- Brémond in 2014
- Born: 22 September 1937 Boulogne-Billancourt, France
- Died: June 2026 (aged 88)
- Education: Institut d'Administration des Entreprises (Lic.)
- Occupation: Resort developer

= Gérard Brémond =

French businessman (1937–2026)

Gérard Brémond (/fr/; 22 September 1937 – June 2026) was a French resort developer.

==Life and career==
Born in Boulogne-Billancourt on 22 September 1937, Brémond was the son of Jean-Robert Brémond and Gilberte Hetty de Castro. He attended secondary school at the Lycée Janson-de-Sailly before earning a licentiate in economics from the Institut d'Administration des Entreprises. In 1966, he met Jean Vuarnet, with whom he co-developed the ski resort Avoriaz. He designed the resort alongside architects Jacques Labro, Jean-Jacques Orzoni, and Jean-Marc Roques to create a unique building.

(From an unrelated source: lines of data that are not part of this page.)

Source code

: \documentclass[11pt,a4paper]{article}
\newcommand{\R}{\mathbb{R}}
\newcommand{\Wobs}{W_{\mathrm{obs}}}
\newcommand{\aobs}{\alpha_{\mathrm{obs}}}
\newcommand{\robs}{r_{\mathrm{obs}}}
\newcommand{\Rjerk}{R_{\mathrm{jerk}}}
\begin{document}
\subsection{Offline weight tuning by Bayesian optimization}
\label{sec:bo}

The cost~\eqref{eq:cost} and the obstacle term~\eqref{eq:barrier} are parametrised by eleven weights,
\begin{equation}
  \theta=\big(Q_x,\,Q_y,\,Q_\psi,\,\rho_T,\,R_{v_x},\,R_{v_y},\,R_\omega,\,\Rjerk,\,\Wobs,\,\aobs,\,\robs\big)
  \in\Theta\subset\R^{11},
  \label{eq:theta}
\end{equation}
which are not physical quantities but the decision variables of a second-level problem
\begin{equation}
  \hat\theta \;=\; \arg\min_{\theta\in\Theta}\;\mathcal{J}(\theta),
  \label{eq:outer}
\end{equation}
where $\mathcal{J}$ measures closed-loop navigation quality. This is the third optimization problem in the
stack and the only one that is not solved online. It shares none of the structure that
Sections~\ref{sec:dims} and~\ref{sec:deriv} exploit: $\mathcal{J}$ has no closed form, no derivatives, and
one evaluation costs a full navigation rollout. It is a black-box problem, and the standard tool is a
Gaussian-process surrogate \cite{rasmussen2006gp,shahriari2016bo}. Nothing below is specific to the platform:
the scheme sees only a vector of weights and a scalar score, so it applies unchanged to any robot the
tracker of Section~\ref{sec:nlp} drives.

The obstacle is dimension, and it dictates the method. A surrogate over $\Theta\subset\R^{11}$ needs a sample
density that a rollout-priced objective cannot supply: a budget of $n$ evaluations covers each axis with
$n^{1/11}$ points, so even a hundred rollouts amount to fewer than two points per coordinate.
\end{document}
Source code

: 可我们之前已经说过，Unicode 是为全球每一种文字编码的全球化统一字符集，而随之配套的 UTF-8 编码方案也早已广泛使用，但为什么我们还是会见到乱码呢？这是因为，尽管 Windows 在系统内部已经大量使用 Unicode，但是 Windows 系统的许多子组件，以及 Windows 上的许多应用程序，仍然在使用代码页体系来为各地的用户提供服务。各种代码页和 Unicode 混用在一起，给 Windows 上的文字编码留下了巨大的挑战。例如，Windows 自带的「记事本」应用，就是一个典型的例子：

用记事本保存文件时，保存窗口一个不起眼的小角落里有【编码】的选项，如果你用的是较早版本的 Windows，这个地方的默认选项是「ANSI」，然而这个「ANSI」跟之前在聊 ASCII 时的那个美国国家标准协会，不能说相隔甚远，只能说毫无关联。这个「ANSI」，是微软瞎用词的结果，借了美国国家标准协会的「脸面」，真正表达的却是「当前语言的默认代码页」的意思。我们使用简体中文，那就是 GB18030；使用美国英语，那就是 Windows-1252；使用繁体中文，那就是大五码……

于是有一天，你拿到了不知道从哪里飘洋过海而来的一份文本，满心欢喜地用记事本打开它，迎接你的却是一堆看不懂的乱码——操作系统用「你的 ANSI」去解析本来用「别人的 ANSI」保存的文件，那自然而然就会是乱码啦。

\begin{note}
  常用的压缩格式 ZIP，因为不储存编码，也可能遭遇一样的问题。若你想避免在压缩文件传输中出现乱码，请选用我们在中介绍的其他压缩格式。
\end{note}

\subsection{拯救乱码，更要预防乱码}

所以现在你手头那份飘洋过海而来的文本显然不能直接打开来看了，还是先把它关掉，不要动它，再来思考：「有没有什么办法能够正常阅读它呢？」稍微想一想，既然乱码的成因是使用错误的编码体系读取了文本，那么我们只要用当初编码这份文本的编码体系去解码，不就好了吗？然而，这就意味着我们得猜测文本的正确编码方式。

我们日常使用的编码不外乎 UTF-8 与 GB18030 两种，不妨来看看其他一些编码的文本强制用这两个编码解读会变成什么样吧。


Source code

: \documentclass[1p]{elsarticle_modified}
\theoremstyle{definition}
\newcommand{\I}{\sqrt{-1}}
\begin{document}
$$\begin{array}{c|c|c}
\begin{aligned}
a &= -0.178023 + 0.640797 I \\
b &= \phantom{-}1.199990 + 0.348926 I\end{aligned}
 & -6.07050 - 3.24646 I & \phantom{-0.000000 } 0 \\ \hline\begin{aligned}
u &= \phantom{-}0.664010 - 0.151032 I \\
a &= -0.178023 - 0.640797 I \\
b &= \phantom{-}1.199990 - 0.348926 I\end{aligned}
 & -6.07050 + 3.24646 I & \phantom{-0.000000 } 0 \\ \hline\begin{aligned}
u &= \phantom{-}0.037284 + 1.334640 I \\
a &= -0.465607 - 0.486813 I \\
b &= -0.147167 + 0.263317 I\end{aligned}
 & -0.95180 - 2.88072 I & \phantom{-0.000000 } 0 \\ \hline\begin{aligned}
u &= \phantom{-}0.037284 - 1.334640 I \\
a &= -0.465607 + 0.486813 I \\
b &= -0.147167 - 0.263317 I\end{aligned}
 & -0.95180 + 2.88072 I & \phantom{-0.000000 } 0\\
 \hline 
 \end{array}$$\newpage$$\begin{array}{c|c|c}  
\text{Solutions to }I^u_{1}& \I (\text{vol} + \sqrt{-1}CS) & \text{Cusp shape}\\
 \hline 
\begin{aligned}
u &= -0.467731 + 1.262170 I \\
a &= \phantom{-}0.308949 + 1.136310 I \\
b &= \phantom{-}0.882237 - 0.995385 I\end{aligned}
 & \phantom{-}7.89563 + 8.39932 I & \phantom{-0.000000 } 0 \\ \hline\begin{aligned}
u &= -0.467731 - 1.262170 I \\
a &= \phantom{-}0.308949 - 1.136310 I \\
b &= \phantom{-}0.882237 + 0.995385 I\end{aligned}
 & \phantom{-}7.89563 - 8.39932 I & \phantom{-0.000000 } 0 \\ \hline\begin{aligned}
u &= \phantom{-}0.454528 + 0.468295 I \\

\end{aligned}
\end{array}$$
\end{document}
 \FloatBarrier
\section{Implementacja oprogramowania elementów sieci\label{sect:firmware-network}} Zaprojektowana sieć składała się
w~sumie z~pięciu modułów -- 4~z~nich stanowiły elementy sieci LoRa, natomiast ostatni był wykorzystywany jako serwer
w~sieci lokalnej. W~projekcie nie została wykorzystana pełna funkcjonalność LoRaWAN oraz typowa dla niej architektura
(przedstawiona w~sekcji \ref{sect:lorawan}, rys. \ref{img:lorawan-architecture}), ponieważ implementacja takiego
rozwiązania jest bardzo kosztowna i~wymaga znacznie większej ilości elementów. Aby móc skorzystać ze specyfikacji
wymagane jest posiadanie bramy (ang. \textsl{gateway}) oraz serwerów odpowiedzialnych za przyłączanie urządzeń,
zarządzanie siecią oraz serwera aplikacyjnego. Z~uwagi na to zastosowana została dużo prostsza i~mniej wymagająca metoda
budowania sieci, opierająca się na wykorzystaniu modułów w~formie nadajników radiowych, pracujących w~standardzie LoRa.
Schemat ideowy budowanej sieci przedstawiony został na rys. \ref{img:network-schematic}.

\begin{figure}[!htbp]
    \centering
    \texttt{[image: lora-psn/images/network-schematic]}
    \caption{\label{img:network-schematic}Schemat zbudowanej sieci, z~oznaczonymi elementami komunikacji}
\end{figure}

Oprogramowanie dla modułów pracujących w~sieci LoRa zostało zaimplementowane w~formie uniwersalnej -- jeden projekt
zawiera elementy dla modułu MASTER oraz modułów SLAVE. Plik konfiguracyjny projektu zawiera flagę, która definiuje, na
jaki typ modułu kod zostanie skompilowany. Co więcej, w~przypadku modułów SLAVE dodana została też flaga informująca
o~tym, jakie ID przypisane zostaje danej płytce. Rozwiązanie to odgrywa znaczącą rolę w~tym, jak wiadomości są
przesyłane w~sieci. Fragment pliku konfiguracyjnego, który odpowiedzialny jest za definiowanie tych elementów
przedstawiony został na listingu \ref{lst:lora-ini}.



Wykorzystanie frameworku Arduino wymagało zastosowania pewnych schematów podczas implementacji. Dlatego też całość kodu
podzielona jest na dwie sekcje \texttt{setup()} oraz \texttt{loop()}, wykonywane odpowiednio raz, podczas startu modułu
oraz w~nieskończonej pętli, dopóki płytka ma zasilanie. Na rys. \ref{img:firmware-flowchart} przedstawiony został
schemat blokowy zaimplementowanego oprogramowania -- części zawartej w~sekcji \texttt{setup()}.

In 1967, he founded Pierre & Vacances, which combined activities of tourism real estate and rentals. On 10 October 2017, he inaugurated Villages Nature Paris, an ecotourism complex which he had originally unveiled alongside Euro Disney S.A.S. in 2004. Also in 2004, he founded the Fondation Ensemble with his wife, Jacqueline Délia Brémond. In 2012, he purchased the jazz club Le Duc des Lombards, to remain close to his passion for jazz. In April 2010, he joined the supervisory board of Maroc Telecom.

Brémond died in June 2026, at the age of 88.